Over the last couple of days, I was surrounded by my dear ones, my family, celebrating and cherishing the moments, hours, days, minutes until James left for the Missionary Training Center in Provo, Utah before making his way out to the hot heat of Atlanta, Georgia. 

You know, I get that religion can be a sticky subject, but at the end of the day we're all entitled to our beliefs, and when that belief, when that truth, makes you better, challenges you to make more of yourself by helping others, that something I'm going to stand behind. 

It takes conviction, it takes testimony, it also takes compassion. 

James is off for the next two years for our church, you may have seen those young men or young women with their Sunday best on and those little black name tags before, yep, we're Latter-day Saints, or sinners who just keep on trying, or Christians, or Mormons.

When something brings you happiness, don't you want to share in that joy with others? Pounding the pavement, walking those miles, sharing and serving without expectation to get anything in return. Our missionaries don't get paid, actually, they pay each month to be out in the field to serve, and financial help often comes from our fast offering funds or family members.
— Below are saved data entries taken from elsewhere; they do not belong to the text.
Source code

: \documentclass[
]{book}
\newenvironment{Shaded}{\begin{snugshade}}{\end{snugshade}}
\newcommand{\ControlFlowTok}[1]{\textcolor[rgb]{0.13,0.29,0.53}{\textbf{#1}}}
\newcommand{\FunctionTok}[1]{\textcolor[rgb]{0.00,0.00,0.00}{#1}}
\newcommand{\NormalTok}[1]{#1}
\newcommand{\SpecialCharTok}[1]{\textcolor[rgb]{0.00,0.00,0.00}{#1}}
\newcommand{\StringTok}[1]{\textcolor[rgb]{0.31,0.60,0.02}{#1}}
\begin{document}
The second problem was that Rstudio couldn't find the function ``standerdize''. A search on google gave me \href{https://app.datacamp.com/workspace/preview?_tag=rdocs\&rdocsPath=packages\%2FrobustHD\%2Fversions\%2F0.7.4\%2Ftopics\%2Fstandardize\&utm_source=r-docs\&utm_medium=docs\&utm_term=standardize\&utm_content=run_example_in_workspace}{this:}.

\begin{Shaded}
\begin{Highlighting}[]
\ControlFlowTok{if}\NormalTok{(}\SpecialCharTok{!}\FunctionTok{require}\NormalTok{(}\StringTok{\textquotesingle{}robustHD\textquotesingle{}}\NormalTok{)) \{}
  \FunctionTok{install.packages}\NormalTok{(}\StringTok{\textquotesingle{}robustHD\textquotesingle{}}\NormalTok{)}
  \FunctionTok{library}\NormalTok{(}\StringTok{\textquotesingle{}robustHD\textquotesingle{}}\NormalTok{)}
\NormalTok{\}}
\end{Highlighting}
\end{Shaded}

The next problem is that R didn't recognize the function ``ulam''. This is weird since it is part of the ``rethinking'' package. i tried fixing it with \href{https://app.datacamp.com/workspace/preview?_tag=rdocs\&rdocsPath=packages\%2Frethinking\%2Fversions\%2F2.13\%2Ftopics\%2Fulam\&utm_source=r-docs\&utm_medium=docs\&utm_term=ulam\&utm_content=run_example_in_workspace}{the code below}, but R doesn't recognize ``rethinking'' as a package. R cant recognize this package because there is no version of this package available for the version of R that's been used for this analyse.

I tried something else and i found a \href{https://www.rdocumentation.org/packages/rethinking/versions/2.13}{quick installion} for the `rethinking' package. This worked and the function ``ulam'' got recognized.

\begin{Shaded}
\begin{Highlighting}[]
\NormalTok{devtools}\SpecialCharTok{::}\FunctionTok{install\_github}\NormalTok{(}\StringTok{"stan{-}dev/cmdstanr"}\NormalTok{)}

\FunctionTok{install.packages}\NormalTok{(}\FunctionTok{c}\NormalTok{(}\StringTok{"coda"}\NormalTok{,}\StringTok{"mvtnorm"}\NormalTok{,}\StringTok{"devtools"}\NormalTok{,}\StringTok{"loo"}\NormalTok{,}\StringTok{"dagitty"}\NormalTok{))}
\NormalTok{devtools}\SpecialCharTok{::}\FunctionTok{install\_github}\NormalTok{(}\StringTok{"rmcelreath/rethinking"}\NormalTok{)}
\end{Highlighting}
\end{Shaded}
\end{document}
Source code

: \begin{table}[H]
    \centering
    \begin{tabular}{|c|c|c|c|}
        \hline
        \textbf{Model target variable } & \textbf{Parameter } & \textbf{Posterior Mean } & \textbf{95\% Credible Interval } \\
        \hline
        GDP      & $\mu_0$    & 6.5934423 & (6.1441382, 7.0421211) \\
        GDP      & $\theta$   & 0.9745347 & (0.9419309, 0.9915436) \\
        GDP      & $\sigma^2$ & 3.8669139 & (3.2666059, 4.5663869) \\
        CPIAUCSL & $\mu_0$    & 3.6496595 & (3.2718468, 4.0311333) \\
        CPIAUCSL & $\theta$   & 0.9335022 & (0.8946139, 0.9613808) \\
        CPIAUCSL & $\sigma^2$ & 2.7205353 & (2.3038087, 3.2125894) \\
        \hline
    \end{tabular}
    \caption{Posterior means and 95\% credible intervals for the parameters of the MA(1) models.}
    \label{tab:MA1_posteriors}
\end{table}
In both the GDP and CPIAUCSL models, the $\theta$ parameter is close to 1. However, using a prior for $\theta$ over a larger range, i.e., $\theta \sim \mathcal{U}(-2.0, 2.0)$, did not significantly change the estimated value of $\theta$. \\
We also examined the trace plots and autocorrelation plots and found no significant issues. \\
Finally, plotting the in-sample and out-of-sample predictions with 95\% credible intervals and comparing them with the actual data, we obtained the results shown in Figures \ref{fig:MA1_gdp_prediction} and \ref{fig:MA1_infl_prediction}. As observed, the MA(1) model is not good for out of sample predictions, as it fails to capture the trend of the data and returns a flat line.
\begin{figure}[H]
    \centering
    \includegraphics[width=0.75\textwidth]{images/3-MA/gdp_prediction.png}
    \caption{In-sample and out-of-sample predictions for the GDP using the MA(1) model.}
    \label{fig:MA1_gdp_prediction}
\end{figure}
Missions are not required, but there are over 70,000 missionaries serving around the globe right now, and my brother happens to be just one of them. 

So, why? Why go and put school, jobs, friends, and family on hold for two years? Because we don't get to text him or call him, just write him letters and send the occasional package. James is leaving his family behind for two years, so he can help others be with theirs for eternity because that is something we believe fiercely in, that we as families can be together forever. I feel especially proud and grateful for everyone who dedicates their time to this cause of missionary work. 

So for now, and for every moment onward for the next to years, you can bet Georgia will be on my mind.